= Exercise requirements =
Copy each line below as written, but skip the pictures.

= Entries supplied =
● ● ● ●
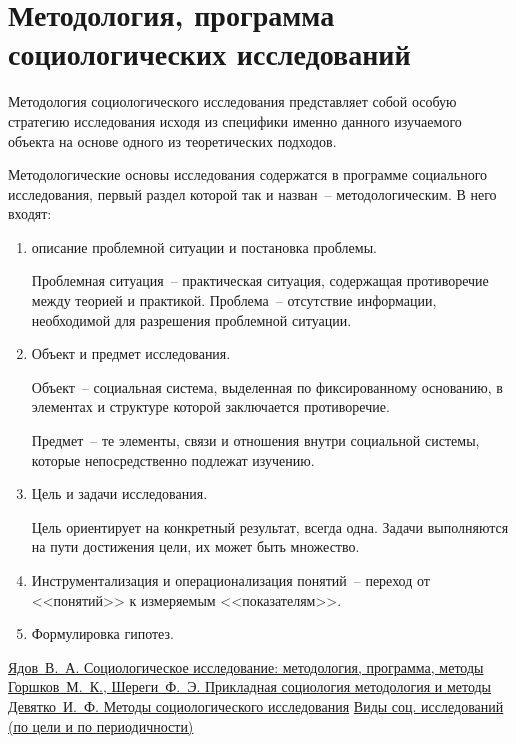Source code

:   \section{Методология, программа социологических исследований}

    Методология социологического исследования представляет собой особую
    стратегию исследования исходя из специфики именно данного изучаемого объекта
    на основе одного из теоретических подходов.

    Методологические основы исследования содержатся в программе социального
    исследования, первый раздел которой так и назван~-- методологическим. В него
    входят:
    \begin{enumerate}
      \item описание проблемной ситуации и постановка проблемы.

        Проблемная ситуация~-- практическая ситуация, содержащая противоречие
        между теорией и практикой. Проблема~-- отсутствие информации,
        необходимой для разрешения проблемной ситуации.
      \item Объект и предмет исследования.

        Объект~-- социальная система, выделенная по фиксированному основанию, в
        элементах и структуре которой заключается противоречие.

        Предмет~-- те элементы, связи и отношения внутри социальной системы,
        которые непосредственно подлежат изучению.
      \item Цель и задачи исследования.

        Цель ориентирует на конкретный результат, всегда одна. Задачи
        выполняются на пути достижения цели, их может быть множество.
      \item Инструментализация и операционализация понятий~-- переход от
        <<понятий>> к измеряемым <<показателям>>.
      \item Формулировка гипотез.
    \end{enumerate}

    \begin{thebibliography}{9}
       \href{http://socioline.ru/sites/default/modules/pubdlcnt/%
        pubdlcnt.php?file=http://socioline.ru/_seminar/library/metod/yadov/%
        met_SI.rar}{Ядов~В.~А. Социологическое исследование: методология,
        программа, методы}
       \href{http://padabum.com/x.php?id=78126}{Горшков~М.~К.,
        Шереги~Ф.~Э. Прикладная социология методология и методы}
       \href{http://www.soc.univ.kiev.ua/LIB/PUB/D/DEVIATKO/%
        deviatko.pdf}{Девятко~И.~Ф. Методы социологического исследования}
       \href{http://vk.cc/2iO5Xy}{Виды соц. исследований (по цели и
        по периодичности)}
    \end{thebibliography}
● ● ● ●
= Finished task =
Source code

:   \section{Методология, программа социологических исследований}

    Методология социологического исследования представляет собой особую
    стратегию исследования исходя из специфики именно данного изучаемого объекта
    на основе одного из теоретических подходов.

    Методологические основы исследования содержатся в программе социального
    исследования, первый раздел которой так и назван~-- методологическим. В него
    входят:
    \begin{enumerate}
      \item описание проблемной ситуации и постановка проблемы.

        Проблемная ситуация~-- практическая ситуация, содержащая противоречие
        между теорией и практикой. Проблема~-- отсутствие информации,
        необходимой для разрешения проблемной ситуации.
      \item Объект и предмет исследования.

        Объект~-- социальная система, выделенная по фиксированному основанию, в
        элементах и структуре которой заключается противоречие.

        Предмет~-- те элементы, связи и отношения внутри социальной системы,
        которые непосредственно подлежат изучению.
      \item Цель и задачи исследования.

        Цель ориентирует на конкретный результат, всегда одна. Задачи
        выполняются на пути достижения цели, их может быть множество.
      \item Инструментализация и операционализация понятий~-- переход от
        <<понятий>> к измеряемым <<показателям>>.
      \item Формулировка гипотез.
    \end{enumerate}

    \begin{thebibliography}{9}
       \href{http://socioline.ru/sites/default/modules/pubdlcnt/%
        pubdlcnt.php?file=http://socioline.ru/_seminar/library/metod/yadov/%
        met_SI.rar}{Ядов~В.~А. Социологическое исследование: методология,
        программа, методы}
       \href{http://padabum.com/x.php?id=78126}{Горшков~М.~К.,
        Шереги~Ф.~Э. Прикладная социология методология и методы}
       \href{http://www.soc.univ.kiev.ua/LIB/PUB/D/DEVIATKO/%
        deviatko.pdf}{Девятко~И.~Ф. Методы социологического исследования}
       \href{http://vk.cc/2iO5Xy}{Виды соц. исследований (по цели и
        по периодичности)}
    \end{thebibliography}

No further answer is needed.